Efficient usage of File Descriptors in C/C++

Question

I'm using C++ to backup files from my Clients Systems. Each and every second, the files are flooding from my Client's Machines and i have to get file descriptors for every file to write in server. Sometimes i get even 10K files within a min, so how can i actually make use of file descriptors to write multiple files efficiently.

I have a C++ Socket Listener, each Client machine connects to the Server and starts uploading files. Is it possible to write multiple files with limited file descriptors.
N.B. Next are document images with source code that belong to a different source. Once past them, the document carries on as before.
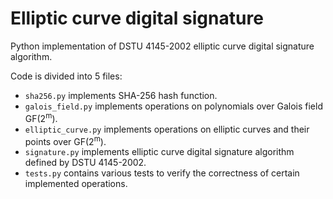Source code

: 
# Elliptic curve digital signature
  
Python implementation of DSTU 4145-2002 elliptic curve digital signature algorithm.
        
Code is divided into 5 files:      
- `sha256.py` implements SHA-256 hash function.
- `galois_field.py` implements operations on polynomials over Galois field GF(2<sup>m</sup>).
- `elliptic_curve.py` implements operations on elliptic curves and their points over GF(2<sup>m</sup>).
- `signature.py` implements elliptic curve digital signature algorithm defined by DSTU 4145-2002.
- `tests.py` contains various tests to verify the correctness of certain implemented operations.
I have tried writing all the files into a single one large file, but i have keep track of the file's end and start bytes in the large file for each and every single file i write in to it.That would be some heck of a work.

I want to be able to write files with high performance and also keep the disk safe. Any ideas to share ..?

If a bottleneck is a number of file descriptors per process, you can try to a way to increase a limit of open file descriptors - 10K of simultaneously open file descriptors is not really too much. — Maksim Skurydzin, Oct 16 '12 at 13:53
Each client is only going to be able to send one file at a time. It seems like you would close the first file before opening the second, so you would only be using one additional file descriptor per client. — Vaughn Cato, Oct 16 '12 at 14:01
@VaughnCato yes, Sometimes we hit that number of clients. On an average around 2K clients are connecting simultaneously — Manikandaraj Srinivasan, Oct 16 '12 at 15:23
Along the lines of what sehe is describing. Try keeping each file in memory until it is complete, and then open/write/close as a single operation. — Vaughn Cato, Oct 16 '12 at 15:43

score 1 · Accepted Answer · edited May 23 '17 at 12:04

It seems you should probably queue the requests.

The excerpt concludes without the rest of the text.